[TASK ITEM] In the listing below, how many lines contain the string "platzi"? Answer with the number only.

[MATERIAL FOR THIS TASK]
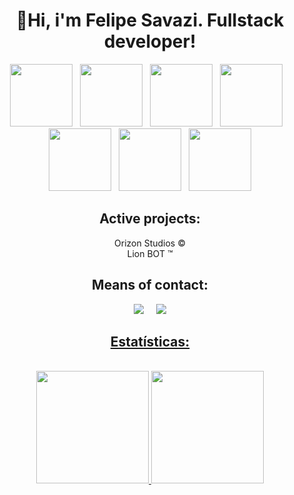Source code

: <div align="center">
<h1>👋Hi, i'm Felipe Savazi. Fullstack developer!</h1>

<img src="https://cdn.discordapp.com/attachments/884562491257028639/937342378015064114/python.svg" width="100" height="100">&nbsp;&nbsp;&nbsp;<img src="https://cdn.discordapp.com/attachments/884562491257028639/937342562769993738/javascript.svg" width="100" height="100">&nbsp;&nbsp;&nbsp;<img src="https://cdn.discordapp.com/attachments/884562491257028639/937342786062151700/typescript.svg" width="100" height="100">&nbsp;&nbsp;&nbsp;<img src="https://cdn.discordapp.com/attachments/884562491257028639/937343228670255164/html.svg" width="100" height="100">&nbsp;&nbsp;&nbsp;<img src="https://cdn.discordapp.com/attachments/884562491257028639/937343671928500234/css.svg" width="100" height="100">&nbsp;&nbsp;&nbsp;<img src="https://cdn.discordapp.com/attachments/884562491257028639/937344316207161364/node.svg" width="100" height="100">&nbsp;&nbsp;&nbsp;<img src="https://cdn.discordapp.com/attachments/884562491257028639/937344371882340432/flask.svg" width="100" height="100">
  
## Active projects: 

Orizon Studios ©<br/>
Lion BOT ™

## Means of contact:

<a href="https://discord.gg/UuKjePTJxB"><img src="https://cdn.discordapp.com/attachments/884562491257028639/937347274495909928/discord.svg"></a>
&nbsp;&nbsp;&nbsp;
<a href="mailto:dev@felipesavazi.com"><img src="https://cdn.discordapp.com/attachments/884562491257028639/937351172489109504/contato.svg">

## Estatísticas:

<br/>
  <a href="https://github.com/FelipeSavazii">
  <img height="180em" src="https://github-readme-stats.vercel.app/api?username=FelipeSavazii&show_icons=true&theme=tokyonight&include_all_commits=true&count_private=true"/> <img height="180em" src="https://github-readme-stats.vercel.app/api/top-langs/?username=FelipeSavazii&layout=compact&langs_count=7&theme=tokyonight"/>
  </a>
</div>

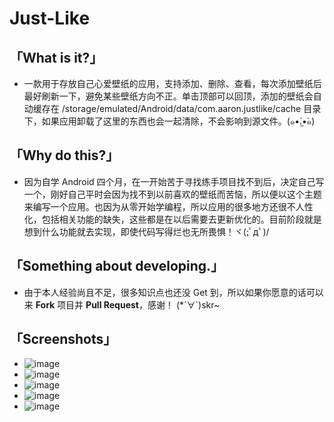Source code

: # Just-Like
## 「What is it?」



- 一款用于存放自己心爱壁纸的应用，支持添加、删除、查看，每次添加壁纸后最好刷新一下，避免某些壁纸方向不正。单击顶部可以回顶，添加的壁纸会自动缓存在 /storage/emulated/Android/data/com.aaron.justlike/cache 目录下，如果应用卸载了这里的东西也会一起清除，不会影响到源文件。(๑•̀.̫•́๑)





## 「Why do this?」



- 因为自学 Android 四个月，在一开始苦于寻找练手项目找不到后，决定自己写一个，刚好自己平时会因为找不到以前喜欢的壁纸而苦恼，所以便以这个主题来编写一个应用。也因为从零开始学编程，所以应用的很多地方还很不人性化，包括相关功能的缺失，这些都是在以后需要去更新优化的。目前阶段就是想到什么功能就去实现，即使代码写得烂也无所畏惧！ヾ(;ﾟдﾟ)/





## 「Something about developing.」



- 由于本人经验尚且不足，很多知识点也还没 Get 到，所以如果你愿意的话可以来 **Fork** 项目并 **Pull Request**，感谢！ (*´∀`)skr~


## 「Screenshots」
- ![image](https://github.com/AaronZheng9603/Just-Like/blob/master/images/Screenshot_2018-10-30-02-35-02-583_com.aaron.justlike.png)
- ![image](https://github.com/AaronZheng9603/Just-Like/blob/master/images/Screenshot_2018-10-30-02-35-09-770_com.aaron.justlike.png)
- ![image](https://github.com/AaronZheng9603/Just-Like/blob/master/images/Screenshot_2018-10-30-02-35-50-787_com.aaron.justlike.png)
- ![image](https://github.com/AaronZheng9603/Just-Like/blob/master/images/Screenshot_2018-10-30-02-35-16-539_android.png)
- ![image](https://github.com/AaronZheng9603/Just-Like/blob/master/images/Screenshot_2018-10-30-02-35-38-061_com.aaron.justlike.png)
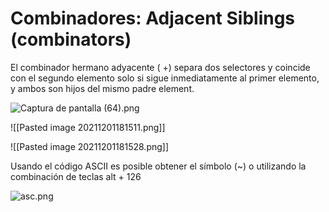 # Combinadores: Adjacent Siblings (combinators)

El combinador hermano adyacente ( +) separa dos selectores y coincide con el segundo elemento solo si sigue inmediatamente al primer elemento, y ambos son hijos del mismo padre element.

![Captura de pantalla (64).png](https://static.platzi.com/media/user_upload/Captura%20de%20pantalla%20%2864%29-d9e9849d-5ced-4933-b653-eb9e6113f124.jpg)

[](https://developer.mozilla.org/en-US/docs/Web/CSS/Adjacent_sibling_combinator)

![[Pasted image 20211201181511.png]]

![[Pasted image 20211201181528.png]]

Usando el código ASCII es posible obtener el símbolo (~) o utilizando la combinación de teclas alt + 126  

![asc.png](https://static.platzi.com/media/user_upload/asc-030d05d2-889c-4c04-87e7-942f681ce2e4.jpg)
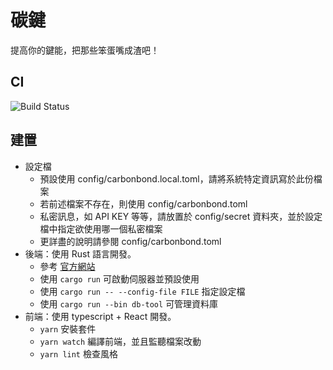 # 碳鍵
提高你的鍵能，把那些笨蛋嘴成渣吧！

## CI

![Build Status](https://travis-ci.org/MROS/carbonbond.svg?branch=master)

## 建置
- 設定檔
    + 預設使用 config/carbonbond.local.toml，請將系統特定資訊寫於此份檔案
    + 若前述檔案不存在，則使用 config/carbonbond.toml
    + 私密訊息，如 API KEY 等等，請放置於 config/secret 資料夾，並於設定檔中指定欲使用哪一個私密檔案 
    + 更詳盡的說明請參閱 config/carbonbond.toml
- 後端：使用 Rust 語言開發。
    + 參考 [官方網站](https://www.rust-lang.org/tools/install)
    + 使用 `cargo run` 可啟動伺服器並預設使用
    + 使用 `cargo run -- --config-file FILE` 指定設定檔
    + 使用 `cargo run --bin db-tool` 可管理資料庫
- 前端：使用 typescript + React 開發。
    + `yarn` 安裝套件
    + `yarn watch` 編譯前端，並且監聽檔案改動
    + `yarn lint` 檢查風格

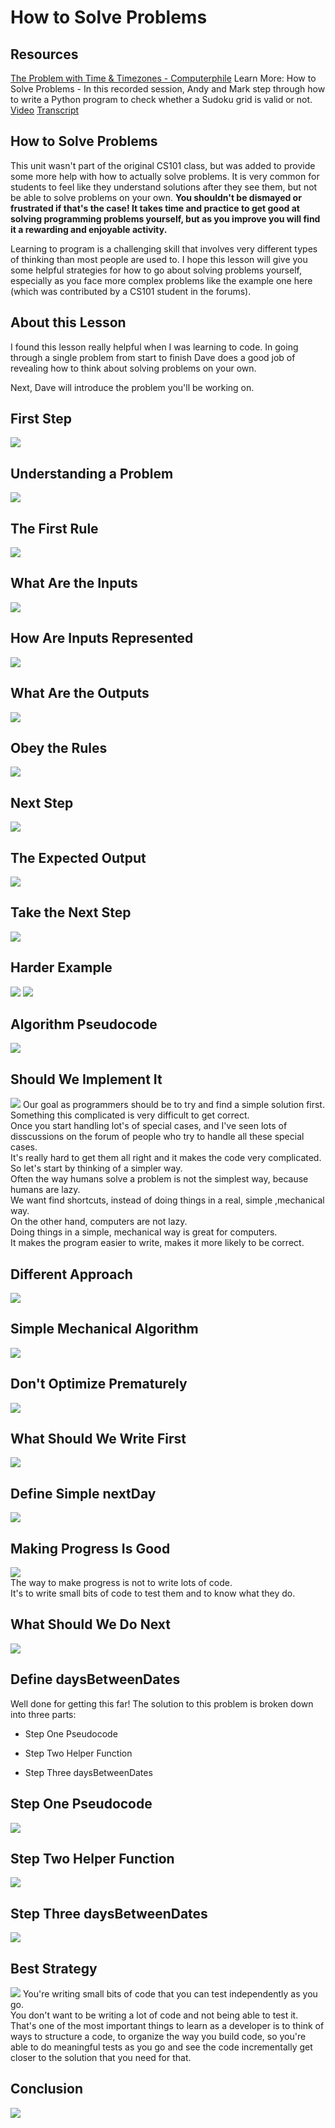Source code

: # How to Solve Problems
## Resources
[The Problem with Time & Timezones - Computerphile](https://www.youtube.com/watch?v=-5wpm-gesOY&list=TLBBCouWmde2kE6qFG90Fsn3GusE_aTr8k)
Learn More: How to Solve Problems - In this recorded session, Andy and Mark step through how to write a Python program to check whether a Sudoku grid is valid or not.
[Video](http://bit.ly/1RAGhlc)
[Transcript](http://discussions.udacity.com/t/stage-2-webcasts/16001?_ga=1.46359523.53639439.1458784522)


## How to Solve Problems
This unit wasn't part of the original CS101 class, but was added to provide some more help with how to actually solve problems. It is very common for students to feel like they understand solutions after they see them, but not be able to solve problems on your own. **You shouldn't be dismayed or frustrated if that's the case! It takes time and practice to get good at solving programming problems yourself, but as you improve you will find it a rewarding and enjoyable activity.**  

Learning to program is a challenging skill that involves very different types of thinking than most people are used to. I hope this lesson will give you some helpful strategies for how to go about solving problems yourself, especially as you face more complex problems like the example one here (which was contributed by a CS101 student in the forums).  

## About this Lesson
I found this lesson really helpful when I was learning to code. In going through a single problem from start to finish Dave does a good job of revealing how to think about solving problems on your own.  

Next, Dave will introduce the problem you'll be working on.

## First Step
![](http://7xsjcm.com1.z0.glb.clouddn.com/16-8-21/49755064.jpg)

## Understanding a Problem
![](http://7xsjcm.com1.z0.glb.clouddn.com/16-8-21/48623883.jpg)

## The First Rule
![](http://7xsjcm.com1.z0.glb.clouddn.com/16-8-22/77018178.jpg)

## What Are the Inputs
![](http://7xsjcm.com1.z0.glb.clouddn.com/16-8-22/93920450.jpg)

## How Are Inputs Represented
![](http://7xsjcm.com1.z0.glb.clouddn.com/16-8-22/44306891.jpg)

## What Are the Outputs
![](http://7xsjcm.com1.z0.glb.clouddn.com/16-8-22/18668889.jpg)

## Obey the Rules
![](http://7xsjcm.com1.z0.glb.clouddn.com/16-8-22/60141600.jpg)

## Next Step
![](http://7xsjcm.com1.z0.glb.clouddn.com/16-8-22/57554120.jpg)

## The Expected Output
![](http://7xsjcm.com1.z0.glb.clouddn.com/16-8-22/84688593.jpg)

## Take the Next Step
![](http://7xsjcm.com1.z0.glb.clouddn.com/16-8-22/89676457.jpg)

## Harder Example
![](http://7xsjcm.com1.z0.glb.clouddn.com/16-8-22/13501931.jpg)
![](http://7xsjcm.com1.z0.glb.clouddn.com/16-8-22/42939274.jpg)

## Algorithm Pseudocode
![](http://7xsjcm.com1.z0.glb.clouddn.com/16-8-22/32435793.jpg)

## Should We Implement It
![](http://7xsjcm.com1.z0.glb.clouddn.com/16-8-22/27417504.jpg)
Our goal as programmers should be to try and find a simple solution first.  
Something this complicated is very difficult to get correct.  
Once you start handling lot's of special cases, and I've seen lots of disscussions on the forum of people who try to handle all these special cases.  
It's really hard to get them all right and it makes the code very complicated.  
So let's start by thinking of a simpler way.  
Often the way humans solve a problem is not the simplest way, because humans are lazy.  
We want find shortcuts, instead of doing things in a real, simple ,mechanical way.  
On the other hand, computers are not lazy.  
Doing things in a simple, mechanical way is great for computers.  
It makes the program easier to write, makes it more likely to be correct.

## Different Approach
![](http://7xsjcm.com1.z0.glb.clouddn.com/16-8-22/35461774.jpg)

## Simple Mechanical Algorithm
![](http://7xsjcm.com1.z0.glb.clouddn.com/16-8-22/65177568.jpg)

## Don't Optimize Prematurely
![](http://7xsjcm.com1.z0.glb.clouddn.com/16-8-22/37831274.jpg)

## What Should We Write First
![](http://7xsjcm.com1.z0.glb.clouddn.com/16-8-22/75694498.jpg)

## Define Simple nextDay
![](http://7xsjcm.com1.z0.glb.clouddn.com/16-8-22/74484386.jpg)

## Making Progress Is Good
![](http://7xsjcm.com1.z0.glb.clouddn.com/16-8-22/85091507.jpg)  
The way to make progress is not to write lots of code.  
It's to write small bits of code to test them and to know what they do.  

## What Should We Do Next
![](http://7xsjcm.com1.z0.glb.clouddn.com/16-8-22/76558981.jpg)

## Define daysBetweenDates
Well done for getting this far! The solution to this problem is broken down into three parts:

- Step One Pseudocode

- Step Two Helper Function

- Step Three daysBetweenDates

## Step One Pseudocode
![](http://7xsjcm.com1.z0.glb.clouddn.com/16-8-22/49971808.jpg)

## Step Two Helper Function
![](http://7xsjcm.com1.z0.glb.clouddn.com/16-8-22/33134862.jpg)

## Step Three daysBetweenDates
![](http://7xsjcm.com1.z0.glb.clouddn.com/16-8-22/33183067.jpg)

## Best Strategy
![](http://7xsjcm.com1.z0.glb.clouddn.com/16-8-22/34215769.jpg)
You're writing small bits of code that you can test independently as you go.  
You don't want to be writing a lot of code and not being able to test it.  
That's one of the most important things to learn as a developer is to think of ways to structure a code, to organize the way you build code, so you're able to do meaningful tests as you go and see the code incrementally get closer to the solution that you need for that.

## Conclusion
![](http://7xsjcm.com1.z0.glb.clouddn.com/16-8-22/78082730.jpg)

[RESULT FOR THIS TASK] 2